Q. In the latest meeting of the WHO Emergency Committee, the members of the committee decided to extend the PHEIC status of the COVID-19 pandemic. What is your take on this decision and its recommendations?
A: The Emergency Committee is made up of international experts who provide technical advice to the WHO Director-General in the context of a public health emergency of international concern (PHEIC). The Committee provides views on:
· whether the event constitutes a PHEIC;
· the Temporary Recommendations that should be taken by the country experiencing a PHEIC or by other countries to prevent or reduce the international spread of disease and avoid unnecessary interference with international trade and travel; and
· the termination of a PHEIC.
More on the International Health Regulations (IHR 2005) and Emergency Committees here.
As per normal procedures under the IHR, Emergency Committees reconvene within 3 months of a meeting to review temporary recommendations. The previous meeting of this committee was on 30 January 2020. The Emergency Committee reconvened on 30 April to evaluate the evolution of the COVID-19 pandemic, and to advise on updated recommendations.
The World Health Organization (WHO) announced on 1 May that its Emergency Committee unanimously agreed that the current outbreak remains a “public health emergency of international concern.”

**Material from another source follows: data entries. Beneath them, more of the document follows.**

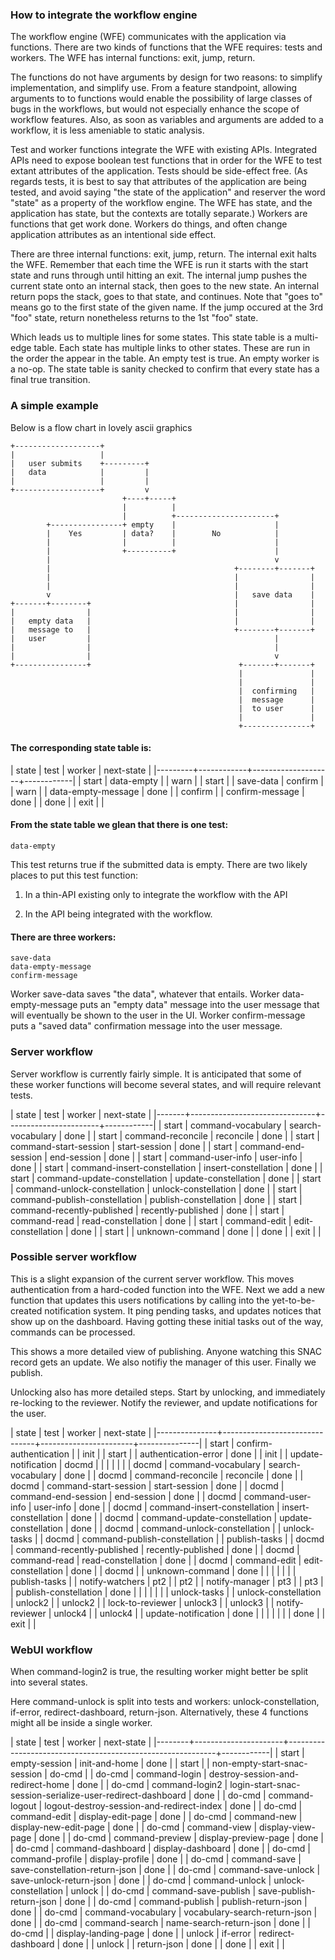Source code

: 
### How to integrate the workflow engine

The workflow engine (WFE) communicates with the application via functions. There are two kinds of functions
that the WFE requires: tests and workers. The WFE has internal functions: exit, jump, return. 


The functions do not have arguments by design for two reasons: to simplify implementation, and simplify
use. From a feature standpoint, allowing arguments to to functions would enable the possibility of large
classes of bugs in the workflows, but would not especially enhance the scope of workflow features. Also, as
soon as variables and arguments are added to a workflow, it is less ameniable to static analysis.

Test and worker functions integrate the WFE with existing APIs. Integrated APIs need to expose boolean test
functions that in order for the WFE to test extant attributes of the application. Tests should be side-effect
free. (As regards tests, it is best to say that attributes of the application are being tested, and avoid
saying "the state of the application" and reserver the word "state" as a property of the workflow engine. The WFE
has state, and the application has state, but the contexts are totally separate.) Workers are functions that
get work done. Workers do things, and often change application attributes as an intentional side effect.

There are three internal functions: exit, jump, return. The internal exit halts the WFE. Remember that each
time the WFE is run it starts with the start state and runs through until hitting an exit. The internal jump
pushes the current state onto an internal stack, then goes to the new state. An internal return pops the
stack, goes to that state, and continues. Note that "goes to" means go to the first state of the given
name. If the jump occured at the 3rd "foo" state, return nonetheless returns to the 1st "foo" state.

Which leads us to multiple lines for some states. This state table is a multi-edge table. Each state has
multiple links to other states. These are run in the order the appear in the table. An empty test is true. An
empty worker is a no-op. The state table is sanity checked to confirm that every state has a final true
transition.


### A simple example

Below is a flow chart in lovely ascii graphics


```
+-------------------+
|                   |
|   user submits    +---------+
|   data            |         |
|                   |         |
+-------------------+         v
                         +----+-----+
                         |          |
                         |          +----------------------+
        +----------------+ empty    |                      |
        |    Yes         | data?    |        No            |
        |                |          |                      |
        |                +----------+                      |
        |                                                  v
        |                                         +--------+-------+
        |                                         |                |
        |                                         |                |
        v                                         |   save data    |
+-------+--------+                                |                |
|                |                                |                |
|   empty data   |                                |                |
|   message to   |                                +--------+-------+
|   user         |                                         |
|                |                                         |
|                |                                         v
+----------------+                                 +-------+-------+
                                                   |               |
                                                   |               |
                                                   |  confirming   |
                                                   |  message      |
                                                   |  to user      |
                                                   |               |
                                                   +---------------+
```


#### The corresponding state table is:

| state   | test       | worker             | next-state |
|---------+------------+--------------------+------------|
| start   | data-empty |                    | warn       |
| start   |            | save-data          | confirm    |
| warn    |            | data-empty-message | done       |
| confirm |            | confirm-message    | done       |
| done    |            | exit               |            |


#### From the state table we glean that there is one test:

```
data-empty
```

This test returns true if the submitted data is empty. There are two likely places to put this test function:

1) In a thin-API existing only to integrate the workflow with the API

2) In the API being integrated with the workflow.


#### There are three workers:

```
save-data
data-empty-message
confirm-message
```

Worker save-data saves "the data", whatever that entails. Worker data-empty-message puts an "empty data"
message into the user message that will eventually be shown to the user in the UI. Worker confirm-message puts
a "saved data" confirmation message into the user message.


### Server workflow

Server workflow is currently fairly simple. It is anticipated that some of these worker functions will become
several states, and will require relevant tests.


| state | test                          | worker                | next-state |
|-------+-------------------------------+-----------------------+------------|
| start | command-vocabulary            | search-vocabulary     | done       |
| start | command-reconcile             | reconcile             | done       |
| start | command-start-session         | start-session         | done       |
| start | command-end-session           | end-session           | done       |
| start | command-user-info             | user-info             | done       |
| start | command-insert-constellation  | insert-constellation  | done       |
| start | command-update-constellation  | update-constellation  | done       |
| start | command-unlock-constellation  | unlock-constellation  | done       |
| start | command-publish-constellation | publish-constellation | done       |
| start | command-recently-published    | recently-published    | done       |
| start | command-read                  | read-constellation    | done       |
| start | command-edit                  | edit-constellation    | done       |
| start |                               | unknown-command       | done       |
| done  |                               | exit                  |            |


### Possible server workflow

This is a slight expansion of the current server workflow. This moves authentication from a hard-coded
function into the WFE. Next we add a new function that updates this users notifications by calling into the
yet-to-be-created notification system. It ping pending tasks, and updates notices that show up on the
dashboard. Having gotting these initial tasks out of the way, commands can be processed.

This shows a more detailed view of publishing. Anyone watching this SNAC record gets an update. We also
notifiy the manager of this user. Finally we publish.

Unlocking also has more detailed steps. Start by unlocking, and immediately re-locking to the reviewer. Notify
the reviewer, and update notifications for the user. 


| state         | test                          | worker                | next-state    |
|---------------+-------------------------------+-----------------------+---------------|
| start         | confirm-authentication        |                       | init          |
| start         |                               | authentication-error  | done          |
| init          |                               | update-notification   | docmd         |
|               |                               |                       |               |
| docmd         | command-vocabulary            | search-vocabulary     | done          |
| docmd         | command-reconcile             | reconcile             | done          |
| docmd         | command-start-session         | start-session         | done          |
| docmd         | command-end-session           | end-session           | done          |
| docmd         | command-user-info             | user-info             | done          |
| docmd         | command-insert-constellation  | insert-constellation  | done          |
| docmd         | command-update-constellation  | update-constellation  | done          |
| docmd         | command-unlock-constellation  |                       | unlock-tasks  |
| docmd         | command-publish-constellation |                       | publish-tasks |
| docmd         | command-recently-published    | recently-published    | done          |
| docmd         | command-read                  | read-constellation    | done          |
| docmd         | command-edit                  | edit-constellation    | done          |
| docmd         |                               | unknown-command       | done          |
|               |                               |                       |               |
| publish-tasks |                               | notify-watchers       | pt2           |
| pt2           |                               | notify-manager        | pt3           |
| pt3           |                               | publish-constellation | done          |
|               |                               |                       |               |
| unlock-tasks  |                               | unlock-constellation  | unlock2       |
| unlock2       |                               | lock-to-reviewer      | unlock3       |
| unlock3       |                               | notify-reviewer       | unlock4       |
| unlock4       |                               | update-notification   | done          |
|               |                               |                       |               |
| done          |                               | exit                  |               |




### WebUI workflow

When command-login2 is true, the resulting worker might better be split into several states.

Here command-unlock is split into tests and workers: unlock-constellation, if-error, redirect-dashboard,
return-json. Alternatively, these 4 functions might all be inside a single worker.


| state  | test                 | worker                                                     | next-state |
|--------+----------------------+------------------------------------------------------------+------------|
| start  | empty-session        | init-and-home                                              | done       |
| start  |                      | non-empty-start-snac-session                               | do-cmd     |
| do-cmd | command-login        | destroy-session-and-redirect-home                          | done       |
| do-cmd | command-login2       | login-start-snac-session-serialize-user-redirect-dashboard | done       |
| do-cmd | command-logout       | logout-destroy-session-and-redirect-index                  | done       |
| do-cmd | command-edit         | display-edit-page                                          | done       |
| do-cmd | command-new          | display-new-edit-page                                      | done       |
| do-cmd | command-view         | display-view-page                                          | done       |
| do-cmd | command-preview      | display-preview-page                                       | done       |
| do-cmd | command-dashboard    | display-dashboard                                          | done       |
| do-cmd | command-profile      | display-profile                                            | done       |
| do-cmd | command-save         | save-constellation-return-json                             | done       |
| do-cmd | command-save-unlock  | save-unlock-return-json                                    | done       |
| do-cmd | command-unlock       | unlock-constellation                                       | unlock     |
| do-cmd | command-save-publish | save-publish-return-json                                   | done       |
| do-cmd | command-publish      | publish-return-json                                        | done       |
| do-cmd | command-vocabulary   | vocabulary-search-return-json                              | done       |
| do-cmd | command-search       | name-search-return-json                                    | done       |
| do-cmd |                      | display-landing-page                                       | done       |
| unlock | if-error             | redirect-dashboard                                         | done       |
| unlock |                      | return-json                                                | done       |
| done   |                      | exit                                                       |            |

In its 1 May statement the Emergency Committee made a series of recommendations. Among those, the Emergency Committee recommended that WHO work with the International Organization for Animal Health (OIE) and the UN Food and Agriculture Organization (FAO) to help identify the animal source of the virus. This follows earlier recommendations from the Emergency Committee to WHO and to China on 23 January and 30 January to pursue efforts to identify the animal source of the outbreak.
Q. Recently, WHO experts said the available scientific evidence suggests that the COVID-19 virus is naturally occurring. Would you share your view on this?

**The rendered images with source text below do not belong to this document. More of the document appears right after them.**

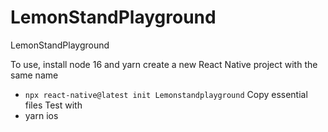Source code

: # LemonStandPlayground
LemonStandPlayground

To use, install node 16 and yarn create a new React Native project with the same name
- ```npx react-native@latest init Lemonstandplayground```
Copy essential files
Test with
- yarn ios
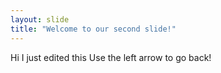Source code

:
 ```yaml
---
layout: slide
title: "Welcome to our second slide!"
---
```

Hi I just edited this
Use the left arrow to go back!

A: All available evidence to date suggests that the virus has a natural animal origin and is not a manipulated or constructed virus. Many researchers have been able to look at the genomic features of the virus and have found that evidence does not support that it is a laboratory construct. More on the virus origin can be found in the WHO Situation Report published on 23 April.
During the WHO-China Joint Mission on COVID-19 in February, WHO and China jointly identified a set of research priorities to address knowledge gaps, including the animal source of the COVID-19 virus. WHO was advised that a number of investigations to better understand the source of the outbreak in China were underway or planned, including investigations of human cases with symptom onset in and around Wuhan in late 2019, environmental sampling from markets and farms in areas where the first human cases were identified, and detailed records on the source and type of wildlife species and farmed animals sold in these markets.
Results from these studies will be crucial to helping prevent similar outbreaks in the future, and China has the clinical, epidemiological, and laboratory capacity to conduct such studies.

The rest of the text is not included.